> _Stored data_

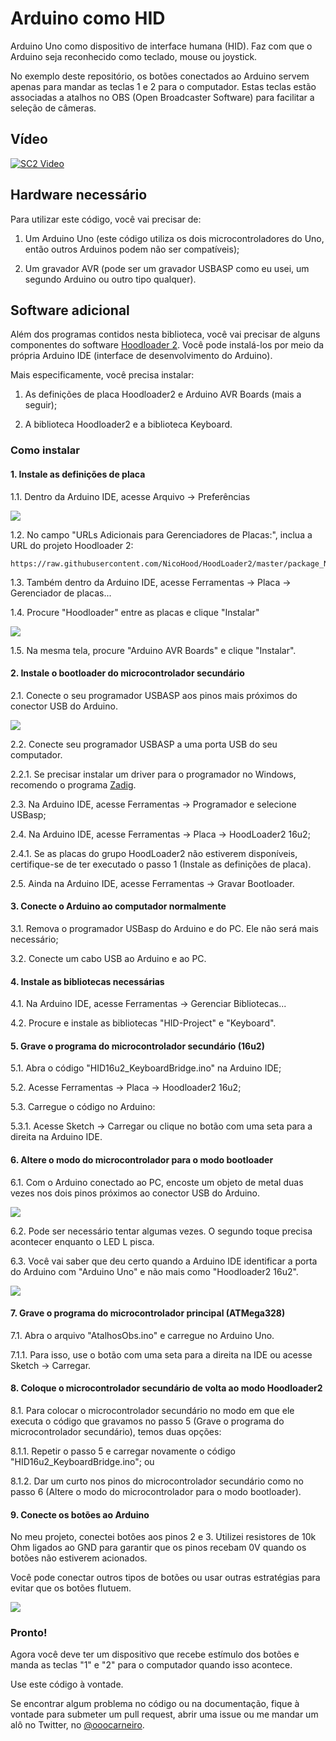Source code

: # Arduino como HID

Arduino Uno como dispositivo de interface humana (HID). Faz com que o Arduino seja reconhecido como teclado, mouse ou joystick.

No exemplo deste repositório, os botões conectados ao Arduino servem apenas para mandar as teclas 1 e 2 para o computador. Estas teclas estão associadas a atalhos no OBS (Open Broadcaster Software) para facilitar a seleção de câmeras.

## Vídeo

[![SC2 Video](https://img.youtube.com/vi/pBORF82MBj4/0.jpg)](https://www.youtube.com/watch?v=pBORF82MBj4)


## Hardware necessário

Para utilizar este código, você vai precisar de:

1) Um Arduino Uno (este código utiliza os dois microcontroladores do Uno, então outros Arduinos podem não ser compatíveis);

2) Um gravador AVR (pode ser um gravador USBASP como eu usei, um segundo Arduino ou outro tipo qualquer).

## Software adicional

Além dos programas contidos nesta biblioteca, você vai precisar de alguns componentes do software [Hoodloader 2](https://github.com/NicoHood/HoodLoader2). Você pode instalá-los por meio da própria Arduino IDE (interface de desenvolvimento do Arduino).

Mais especificamente, você precisa instalar:

1) As definições de placa Hoodloader2 e Arduino AVR Boards (mais a seguir);

2) A biblioteca Hoodloader2 e a biblioteca Keyboard.

### Como instalar

#### 1. Instale as definições de placa

1.1. Dentro da Arduino IDE, acesse Arquivo -> Preferências

![](imagens/1-preferencias.png)

1.2. No campo "URLs Adicionais para Gerenciadores de Placas:", inclua a URL do projeto Hoodloader 2:

    https://raw.githubusercontent.com/NicoHood/HoodLoader2/master/package_NicoHood_HoodLoader2_index.json

1.3. Também dentro da Arduino IDE, acesse Ferramentas -> Placa -> Gerenciador de placas...

1.4. Procure "Hoodloader" entre as placas e clique "Instalar"

![](imagens/2-placas.png)

1.5. Na mesma tela, procure "Arduino AVR Boards" e clique "Instalar".

#### 2. Instale o bootloader do microcontrolador secundário

2.1. Conecte o seu programador USBASP aos pinos mais próximos do conector USB do Arduino.

![](imagens/3-programador_e_arduino.jpg)

2.2. Conecte seu programador USBASP a uma porta USB do seu computador.

2.2.1. Se precisar instalar um driver para o programador no Windows, recomendo o programa [Zadig](https://zadig.akeo.ie/).

2.3. Na Arduino IDE, acesse Ferramentas -> Programador e selecione USBasp;

2.4. Na Arduino IDE, acesse Ferramentas -> Placa -> HoodLoader2 16u2;

2.4.1. Se as placas do grupo HoodLoader2 não estiverem disponíveis, certifique-se de ter executado o passo 1 (Instale as definições de placa).

2.5. Ainda na Arduino IDE, acesse Ferramentas -> Gravar Bootloader.

#### 3. Conecte o Arduino ao computador normalmente

3.1. Remova o programador USBasp do Arduino e do PC. Ele não será mais necessário;

3.2. Conecte um cabo USB ao Arduino e ao PC.

#### 4. Instale as bibliotecas necessárias

4.1. Na Arduino IDE, acesse Ferramentas -> Gerenciar Bibliotecas...

4.2. Procure e instale as bibliotecas "HID-Project" e "Keyboard".

#### 5. Grave o programa do microcontrolador secundário (16u2)

5.1. Abra o código "HID16u2_KeyboardBridge.ino" na Arduino IDE;

5.2. Acesse Ferramentas -> Placa -> Hoodloader2 16u2;

5.3. Carregue o código no Arduino:

5.3.1. Acesse Sketch -> Carregar ou clique no botão com uma seta para a direita na Arduino IDE.

#### 6. Altere o modo do microcontrolador para o modo bootloader

6.1. Com o Arduino conectado ao PC, encoste um objeto de metal duas vezes nos dois pinos próximos ao conector USB do Arduino.

![](imagens/4-curto.jpg)

6.2. Pode ser necessário tentar algumas vezes. O segundo toque precisa acontecer enquanto o LED L pisca.

6.3. Você vai saber que deu certo quando a Arduino IDE identificar a porta do Arduino com "Arduino Uno" e não mais como "Hoodloader2 16u2".

![](imagens/5-porta.png)

#### 7. Grave o programa do microcontrolador principal (ATMega328)

7.1. Abra o arquivo "AtalhosObs.ino" e carregue no Arduino Uno.

7.1.1. Para isso, use o botão com uma seta para a direita na IDE ou acesse Sketch -> Carregar.

#### 8. Coloque o microcontrolador secundário de volta ao modo Hoodloader2

8.1. Para colocar o microcontrolador secundário no modo em que ele executa o código que gravamos no passo 5 (Grave o programa do microcontrolador secundário), temos duas opções: 

8.1.1. Repetir o passo 5 e carregar novamente o código "HID16u2_KeyboardBridge.ino"; ou

8.1.2. Dar um curto nos pinos do microcontrolador secundário como no passo 6 (Altere o modo do microcontrolador para o modo bootloader).

#### 9. Conecte os botões ao Arduino

No meu projeto, conectei botões aos pinos 2 e 3. Utilizei resistores de 10k Ohm ligados ao GND para garantir que os pinos recebam 0V quando os botões não estiverem acionados.

Você pode conectar outros tipos de botões ou usar outras estratégias para evitar que os botões flutuem.

![](fritzing/atalhos_obs_bb.png)

### Pronto!

Agora você deve ter um dispositivo que recebe estímulo dos botões e manda as teclas "1" e "2" para o computador quando isso acontece.

Use este código à vontade.

Se encontrar algum problema no código ou na documentação, fique à vontade para submeter um pull request, abrir uma issue ou me mandar um alô no Twitter, no [@ooocarneiro](twitter.com/ooocarneiro). 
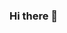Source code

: ### Hi there 👋

<!--
**MarthaKenny/MarthaKenny** is a ✨ _special_ ✨ repository because its `README.md` (this file) appears on your GitHub profile.

Here are some ideas to get you started:


- 🌱 I’m currently learning about Microsoft Power Platform
- 👯 I’m looking to collaborate on works relating to power platforms
- 💬 Ask me about my Journey
- 📫 How to reach me:  https://www.linkedin.com/in/martha-suleiman-7631981b2
- 😄 Pronouns: She/Her
- ⚡ Fun fact: I can eat any food
-->
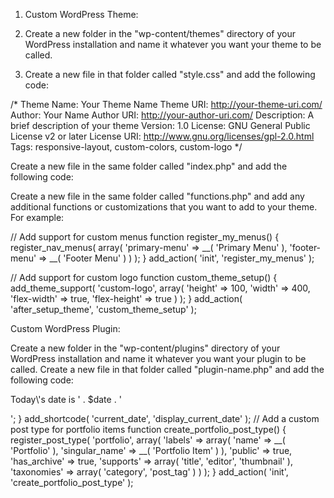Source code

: 
1. Custom WordPress Theme:

2. Create a new folder in the "wp-content/themes" directory of your WordPress installation and name it whatever you want your theme to be called.

3. Create a new file in that folder called "style.css" and add the following code:

/*
Theme Name: Your Theme Name
Theme URI: http://your-theme-uri.com/
Author: Your Name
Author URI: http://your-author-uri.com/
Description: A brief description of your theme
Version: 1.0
License: GNU General Public License v2 or later
License URI: http://www.gnu.org/licenses/gpl-2.0.html
Tags: responsive-layout, custom-colors, custom-logo
*/


Create a new file in the same folder called "index.php" and add the following code:

<?php get_header(); ?>
<main>
  <!-- Your main content goes here -->
</main>
<?php get_footer(); ?>


Create a new file in the same folder called "functions.php" and add any additional functions or customizations that you want to add to your theme. For example:


// Add support for custom menus
function register_my_menus() {
  register_nav_menus(
    array(
      'primary-menu' => __( 'Primary Menu' ),
      'footer-menu' => __( 'Footer Menu' )
    )
  );
}
add_action( 'init', 'register_my_menus' );

// Add support for custom logo
function custom_theme_setup() {
  add_theme_support( 'custom-logo', array(
    'height'      => 100,
    'width'       => 400,
    'flex-width'  => true,
    'flex-height' => true
  ) );
}
add_action( 'after_setup_theme', 'custom_theme_setup' );


Custom WordPress Plugin:

Create a new folder in the "wp-content/plugins" directory of your WordPress installation and name it whatever you want your plugin to be called.
Create a new file in that folder called "plugin-name.php" and add the following code:


<?php
/**
 * Plugin Name: Plugin Name
 * Plugin URI: http://your-plugin-uri.com/
 * Description: A brief description of your plugin
 * Version: 1.0
 * Author: Your Name
 * Author URI: http://your-author-uri.com/
 * License: GPL2
 */

// Your plugin code goes here


Add any additional functions or customizations that you want to add to your plugin. For example:

// Add a shortcode for displaying the current date
function display_current_date() {
  $date = date( 'F j, Y' );
  return '<p>Today\'s date is ' . $date . '</p>';
}
add_shortcode( 'current_date', 'display_current_date' );

// Add a custom post type for portfolio items
function create_portfolio_post_type() {
  register_post_type( 'portfolio',
    array(
      'labels' => array(
        'name' => __( 'Portfolio' ),
        'singular_name' => __( 'Portfolio Item' )
      ),
      'public' => true,
      'has_archive' => true,
      'supports' => array( 'title', 'editor', 'thumbnail' ),
      'taxonomies' => array( 'category', 'post_tag' )
    )
  );
}
add_action( 'init', 'create_portfolio_post_type' );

> _TASK REQUIREMENTS_
Each line holding "main" in the records should be copied out.

> _SOLUTION BELOW_
<main>
  <!-- Your main content goes here -->
</main>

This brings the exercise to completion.